Représentation de la bataille de Ridgeway.

En 1866, les féniens se divisèrent en deux factions. La faction d'origine, menée par le fondateur du mouvement John O'Mahony, se concentra sur la levée des fonds en Irlande. Les leaders de l'autre faction estimaient en revanche que même un succès marginal pourrait leur fournir le support escompté. Après l'échec de leur tentative d'invasion au Nouveau-Brunswick (plus précisément sur l'île Campobello), soutenue par O'Mahony, ils firent cavalier seul et préparèrent une invasion de l'Ouest canadien (maintenant le sud de l'Ontario) depuis Buffalo.

Le commandant fénien John O'Neill et ses troupes traversèrent la rivière Niagara et affrontèrent une brigade de la milice canadienne près de Ridgeway (en) le . Plusieurs centaines d'autres féniens (les sources canadiennes avancent le chiffre de trois mille) restèrent aux États-Unis, empêchés dans leur tentative de traversée par l'arrivée du USS Michigan, navire de guerre américain.

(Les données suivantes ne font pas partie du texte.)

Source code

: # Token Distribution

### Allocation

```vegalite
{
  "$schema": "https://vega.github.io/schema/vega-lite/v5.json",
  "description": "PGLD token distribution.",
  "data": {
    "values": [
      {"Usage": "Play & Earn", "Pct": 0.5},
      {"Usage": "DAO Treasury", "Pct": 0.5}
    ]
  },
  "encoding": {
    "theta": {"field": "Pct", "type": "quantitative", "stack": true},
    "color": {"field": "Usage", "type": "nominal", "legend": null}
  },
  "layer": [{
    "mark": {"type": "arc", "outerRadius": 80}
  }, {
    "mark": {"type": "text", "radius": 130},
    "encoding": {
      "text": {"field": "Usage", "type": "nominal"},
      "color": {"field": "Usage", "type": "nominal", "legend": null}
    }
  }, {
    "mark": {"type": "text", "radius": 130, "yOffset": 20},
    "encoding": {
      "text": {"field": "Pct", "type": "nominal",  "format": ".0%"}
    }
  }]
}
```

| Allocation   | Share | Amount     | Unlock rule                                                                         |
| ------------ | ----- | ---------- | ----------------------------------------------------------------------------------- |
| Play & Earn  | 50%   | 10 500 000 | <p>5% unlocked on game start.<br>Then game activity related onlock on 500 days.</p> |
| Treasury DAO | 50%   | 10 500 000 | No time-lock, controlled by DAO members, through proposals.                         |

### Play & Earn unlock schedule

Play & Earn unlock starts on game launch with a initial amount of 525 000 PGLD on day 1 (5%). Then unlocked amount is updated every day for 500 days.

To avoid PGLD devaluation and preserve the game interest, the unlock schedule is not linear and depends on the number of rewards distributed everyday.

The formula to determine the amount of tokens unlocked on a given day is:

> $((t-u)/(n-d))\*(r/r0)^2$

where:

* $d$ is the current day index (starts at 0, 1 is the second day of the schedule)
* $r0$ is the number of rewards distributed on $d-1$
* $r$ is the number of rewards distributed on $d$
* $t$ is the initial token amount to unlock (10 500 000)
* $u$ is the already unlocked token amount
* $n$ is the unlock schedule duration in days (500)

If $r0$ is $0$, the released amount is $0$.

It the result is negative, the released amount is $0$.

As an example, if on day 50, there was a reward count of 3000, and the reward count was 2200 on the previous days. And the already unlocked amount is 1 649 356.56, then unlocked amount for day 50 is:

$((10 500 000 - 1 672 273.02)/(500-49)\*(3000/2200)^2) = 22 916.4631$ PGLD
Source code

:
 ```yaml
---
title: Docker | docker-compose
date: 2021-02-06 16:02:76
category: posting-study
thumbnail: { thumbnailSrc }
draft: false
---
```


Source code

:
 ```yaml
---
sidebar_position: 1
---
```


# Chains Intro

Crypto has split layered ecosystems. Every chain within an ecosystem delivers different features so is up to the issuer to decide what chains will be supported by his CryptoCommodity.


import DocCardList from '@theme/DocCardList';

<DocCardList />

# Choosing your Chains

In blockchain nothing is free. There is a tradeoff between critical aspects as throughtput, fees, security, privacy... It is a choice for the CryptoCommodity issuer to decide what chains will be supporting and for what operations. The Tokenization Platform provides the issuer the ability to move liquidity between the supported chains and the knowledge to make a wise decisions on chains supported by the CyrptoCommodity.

Les 800 soldats d'O'Neill s'appelèrent eux-mêmes l'Armée républicaine irlandaise (IRA), et quelques-uns d'entre eux revêtirent des uniformes dont les boutons portaient ces initiales. Il est considéré qu'il s'agit de la première apparition de cette appellation[2].

Après avoir marché toute la nuit avec d'autres unités de la province qui les avaient rejoints, les Canadiens se dirigèrent à l'aube sur les féniens à Ridgeway, un petit hameau à l'ouest du fort Érié. La milice canadienne, composée de volontaires inexpérimentés n'ayant reçu qu'un entraînement sommaire et pour certains des armes qu'ils n'avaient jamais utilisées[3], était désavantagée face aux soldats féniens. En effet, ces derniers étaient en majorité des vétérans aguerris de la guerre de Sécession, équipés d'armes provenant de ce conflit.

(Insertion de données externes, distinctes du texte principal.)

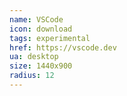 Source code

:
 ```yaml
---
name: VSCode
icon: download 
tags: experimental
href: https://vscode.dev
ua: desktop
size: 1440x900
radius: 12
---
```

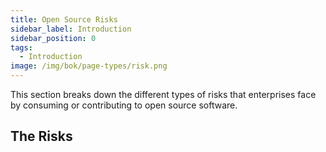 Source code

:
 ```yaml
---
title: Open Source Risks
sidebar_label: Introduction
sidebar_position: 0
tags: 
  - Introduction
image: /img/bok/page-types/risk.png  
---
```


This section breaks down the different types of risks that enterprises face by consuming or contributing to open source software.

## The Risks

<BokTagList filter="Risks" />
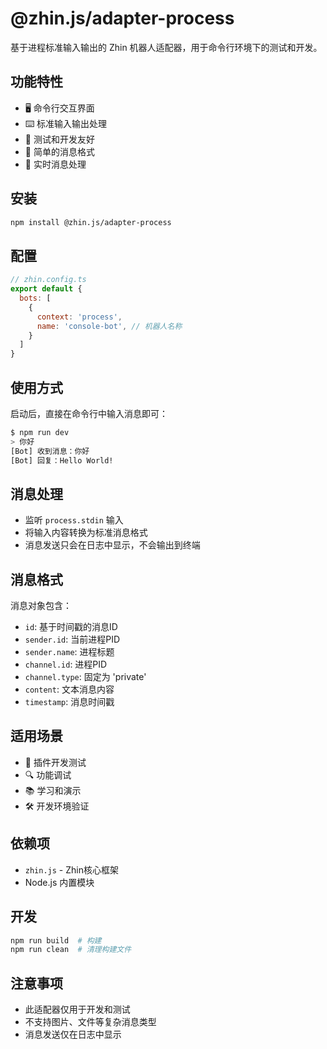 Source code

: # @zhin.js/adapter-process

基于进程标准输入输出的 Zhin 机器人适配器，用于命令行环境下的测试和开发。

## 功能特性

- 🖥️ 命令行交互界面
- ⌨️ 标准输入输出处理
- 🧪 测试和开发友好
- 📝 简单的消息格式
- 🔄 实时消息处理

## 安装

```bash
npm install @zhin.js/adapter-process
```

## 配置

```javascript
// zhin.config.ts
export default {
  bots: [
    {
      context: 'process',
      name: 'console-bot', // 机器人名称
    }
  ]
}
```

## 使用方式

启动后，直接在命令行中输入消息即可：

```bash
$ npm run dev
> 你好
[Bot] 收到消息：你好
[Bot] 回复：Hello World!
```

## 消息处理

- 监听 `process.stdin` 输入
- 将输入内容转换为标准消息格式
- 消息发送只会在日志中显示，不会输出到终端

## 消息格式

消息对象包含：
- `id`: 基于时间戳的消息ID
- `sender.id`: 当前进程PID
- `sender.name`: 进程标题
- `channel.id`: 进程PID
- `channel.type`: 固定为 'private'
- `content`: 文本消息内容
- `timestamp`: 消息时间戳

## 适用场景

- 🧪 插件开发测试
- 🔍 功能调试
- 📚 学习和演示
- 🛠️ 开发环境验证

## 依赖项

- `zhin.js` - Zhin核心框架
- Node.js 内置模块

## 开发

```bash
npm run build  # 构建
npm run clean  # 清理构建文件
```

## 注意事项

- 此适配器仅用于开发和测试
- 不支持图片、文件等复杂消息类型
- 消息发送仅在日志中显示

Certains plus tard expliquèrent le comportement des forces canadiennes par leur petit nombre, leur fatigue et leur manque de vivres et commencèrent à spéculer à propos d'un armement bien supérieur à la disposition des féniens. En fait, le matériel disponible était comparable de part et d'autre. Alors que les Canadiens avaient à bâtir une défense dans la précipitation, les féniens montèrent à l'assaut rapidement sans se soucier d'un quelconque soutien. En fait, l'inexpérience et les décisions des commandants canadiens eurent plus d'influence sur le résultat de la bataille de Ridgeway. Un tribunal d'enquête, ouvert à la suite de la demande de plusieurs officiers à propos du comportement du commandement canadien durant la bataille, disculpa le lieutenant-colonel John Stoughton Dennis malgré le ressentiment des dits officiers et du président du tribunal, qui fit dissidence au moment du verdict[4]. De plus, le lieutenant-colonel Albert Booker, à qui incombait le commandement des volontaires canadiens, fut reconnu coupable d'avoir mal dirigé ses hommes.

Les Canadiens se retirèrent dans le désordre à l'issue de la bataille, emportant avec eux leurs morts et leurs blessés. Pendant ce temps, les féniens célébraient la première victoire irlandaise sur les troupes britanniques depuis la bataille de Fontenoy en 1745.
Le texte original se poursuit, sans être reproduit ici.